Dans leur prise de décision, les gouvernements sont confrontés à plusieurs problèmes. Premièrement, l’information utilise pour prendre une bonne décision est dispersée et coûteuse à collecter. En conséquence, les gouvernements s’appuient sur l’information publique qui nous l’avons vu est construite à partir de mythes et demi-vérités. Deuxièmement, lorsque la taille du groupe augmente, il devient de plus en plus difficile de tirer avantage d’un deal gagnant-perdant. Il n’y a juste pas assez de victimes à dépouiller. Troisièmement, plus l’élite est déconnectée de la population, plus la tentation de la corruption devient irrésistible. Elle voudra favoriser ses propres intérêts tout en prétendant secourir l’homme de la rue.

9. L’Etat profond ou « D e e p S t a t e »

Le professeur Lindsey O’Rourke estime que les services secrets américains ont joué un rôle dans au moins 72 changements de régime entre 1947 et 1989. S’ils l’ont fait à l’extérieur, est-ce que cela n’aurait pas pu leur donner des idées pour leur propre pays ? Eisenhower avait alerté en 1961 sur les dangers du complexe militaro-industriel qui regroupe l’appareil sécuritaire et les industriels de l’armement. De nos jours, lorsque nous parlons de l’État profond, la plupart des gens pensent à la collusion entre Washington, les ONG et les lobbyistes des grands groupes.

En réalité, la meilleure définition de l’État profond a été donnée par Mike Lofgren. Selon lui, l’État profond est le dénominateur commun entre la Guerre contre le terrorisme, une politique étrangère militarisée, la financiarisation et la désindustrialisation de l’économie, et une structure sociale qui a généré les plus grandes inégalités depuis près d’un siècle.

Il y a une compétition intense à l’intérieur de l’État profond pour déterminer la destination de l’argent qu’il vous prend : programmes sociaux (Démocrate) ou guerre (Républicains) ? Dans le cas de la guerre par exemple, le but n’est pas tant de la gagner que de réalisation un transfert de richesse de l’économie vers le complexe militaro-industriel.

L’État profond contrôle la police, le Pentagone, la santé publique, l’éducation, les services sociaux, ainsi que de nombreuses autres institutions. L’État profond coopère avec les alliés internationaux pour veiller au bien-être des élites.

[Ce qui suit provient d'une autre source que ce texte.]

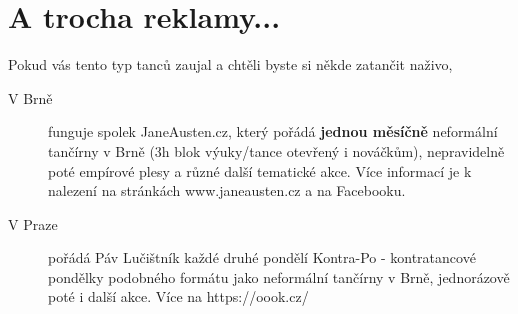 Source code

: {    \section*{A trocha reklamy...}

    Pokud vás tento typ tanců zaujal a chtěli byste si někde zatančit naživo,
    \begin{description}
        \item[V Brně] funguje spolek JaneAusten.cz, který pořádá \textbf{jednou měsíčně} neformální tančírny v Brně (3h blok výuky/tance otevřený i nováčkům), nepravidelně poté empírové plesy a různé další tematické akce. Více informací je k nalezení na stránkách www.janeausten.cz a na Facebooku.
        \item[V Praze] pořádá Páv Lučištník každé druhé pondělí Kontra-Po - kontratancové pondělky podobného formátu jako neformální tančírny v Brně, jednorázově poté i další akce. Více na https://oook.cz/
    \end{description}

    \cleardoublepage   %
}

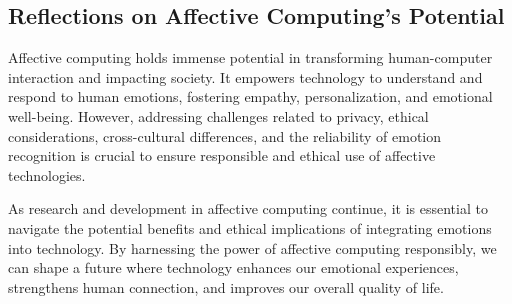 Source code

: \subsection{Reflections on Affective Computing's Potential}

Affective computing holds immense potential in transforming human-computer interaction and impacting society.
 It empowers technology to understand and respond to human emotions, fostering empathy, personalization, and emotional well-being. 
 However, addressing challenges related to privacy, ethical considerations, cross-cultural differences, and the reliability of emotion recognition 
 is crucial to ensure responsible and ethical use of affective technologies.

 As research and development in affective computing continue, it is essential to navigate the potential benefits and ethical implications of integrating emotions into technology. 
 By harnessing the power of affective computing responsibly, we can shape a future where technology enhances our emotional experiences, 
 strengthens human connection, and improves our overall quality of life. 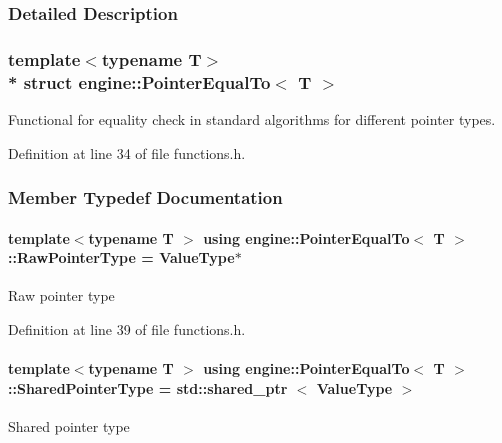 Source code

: \subsubsection{Detailed Description}
\subsubsection*{template$<$typename T$>$\\*
struct engine\+::\+Pointer\+Equal\+To$<$ T $>$}

Functional for equality check in standard algorithms for different pointer types. 

Definition at line 34 of file functions.\+h.



\subsubsection{Member Typedef Documentation}
\paragraph[{\texorpdfstring{Raw\+Pointer\+Type}{RawPointerType}}]{\setlength{\rightskip}{0pt plus 5cm}template$<$typename T $>$ using {\bf engine\+::\+Pointer\+Equal\+To}$<$ T $>$\+::{\bf Raw\+Pointer\+Type} =  {\bf Value\+Type}$\ast$}\hypertarget{a00062_accdf0f2f7684859c103e277bc745f869}{}\label{a00062_accdf0f2f7684859c103e277bc745f869}
Raw pointer type 

Definition at line 39 of file functions.\+h.

\paragraph[{\texorpdfstring{Shared\+Pointer\+Type}{SharedPointerType}}]{\setlength{\rightskip}{0pt plus 5cm}template$<$typename T $>$ using {\bf engine\+::\+Pointer\+Equal\+To}$<$ T $>$\+::{\bf Shared\+Pointer\+Type} =  std\+::shared\+\_\+ptr $<$ {\bf Value\+Type} $>$}\hypertarget{a00062_a30718c9509a5f19766f8d867ddd08011}{}\label{a00062_a30718c9509a5f19766f8d867ddd08011}
Shared pointer type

Ses membres parlent l’anglais des affaires et travaillent ensemble à l’amélioration du sort de l’humanité.

Il est impossible de comprendre les politiques du gouvernement américain et des banques centrales à travers le monde sans comprendre les motivations réelles de l’État profond. Par exemple, Israël, qui est pourtant un gouvernement étranger, y occupe une place prépondérante dans sa hiérarchie. Les milliardaires Haim Saban, Paul Singer, et Sheldon Adelson sont parmi les plus gros donateurs à Trump et Netanyahu. Les lobbyistes de l’A I P A C et d’autres organisations ont une influence disproportionnée sur la politique étrangère américaine. Des compagnies étrangères proéminentes, des organisations mondiales et des banques étrangères font également partie de l’État profond.

Des études ont démontré que les groupes d’intérêts et les lobbyistes ont une influence supérieure à celle des électeurs sur les politiques publiques. Autrement dit, la démocratie américaine fonctionne plutôt comme une oligarchie. Le lobbying est une entreprise rentable par ailleurs puisqu’on estime qu’un dollar dépensé en relations publiques rapporte 760$. Au vu du rendement, nombreux sont les groupes qui cherchent à se frayer un chemin pour faire partie du club.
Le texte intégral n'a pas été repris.